Perturbation Theory Reloaded II: Non-linear Bias, Baryon Acoustic Oscillations and Millennium Simulation In Real Space
Donghui Jeong, Eiichiro Komatsu
TL;DR
We address how to extract cosmological information from the real-space galaxy power spectrum using third-order perturbation theory with a local, stochastic bias model. The authors validate the approach against Millennium Simulation data across redshifts 1–6, showing accurate modeling in the weakly non-linear regime. By marginalizing over three bias parameters, they recover an unbiased distance scale D, related to $D_A(z)$ and $H(z)$, with about 3% accuracy, and discuss degeneracies and the potential of the bispectrum to break them. The study highlights the practical viability of PT for high-redshift galaxy surveys and outlines future work to include redshift-space distortions and larger simulations for tighter cosmological constraints.
Abstract
We calculate the non-linear galaxy power spectrum in real space, including non-linear distortion of the Baryon Acoustic Oscillations, using the standard 3rd-order perturbation theory (PT). The calculation is based upon the assumption that the number density of galaxies is a local function of the underlying, non-linear density field. The galaxy bias is allowed to be both non-linear and stochastic.
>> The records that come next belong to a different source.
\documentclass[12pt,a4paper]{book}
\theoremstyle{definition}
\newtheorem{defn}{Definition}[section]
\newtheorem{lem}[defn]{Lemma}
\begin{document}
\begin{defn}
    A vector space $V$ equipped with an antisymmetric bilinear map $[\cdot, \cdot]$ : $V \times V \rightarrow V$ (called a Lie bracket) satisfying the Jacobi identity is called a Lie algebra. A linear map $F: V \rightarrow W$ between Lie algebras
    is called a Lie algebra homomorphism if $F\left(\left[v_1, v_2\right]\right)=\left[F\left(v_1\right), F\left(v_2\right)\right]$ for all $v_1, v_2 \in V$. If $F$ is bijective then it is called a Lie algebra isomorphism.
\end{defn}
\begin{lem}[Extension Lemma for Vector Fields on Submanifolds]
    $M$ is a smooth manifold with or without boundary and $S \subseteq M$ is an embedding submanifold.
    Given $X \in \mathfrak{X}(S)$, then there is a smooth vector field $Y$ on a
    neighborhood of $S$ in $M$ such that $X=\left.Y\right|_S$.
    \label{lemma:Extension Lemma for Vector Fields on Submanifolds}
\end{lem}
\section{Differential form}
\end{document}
We show that the PT calculation agrees with the galaxy power spectrum estimated from the Millennium Simulation, in the weakly non-linear regime (defined by the matter power spectrum) at high redshifts, $1\le z\le6$. We also show that, once 3 free parameters characterizing galaxy bias are marginalized over, the PT power spectrum fit to the Millennium Simulation data yields unbiased estimates of the distance scale, $D$, to within the statistical error. This distance scale corresponds to the angular diameter distance, $D_A(z)$, and the expansion rate, $H(z)$, in real galaxy surveys. Our results presented in this paper are still restricted to real space. The future work should include the effects of non-linear redshift space distortion. Nevertheless, our results indicate that non-linear galaxy bias in the weakly non-linear regime at high redshifts is reasonably under control.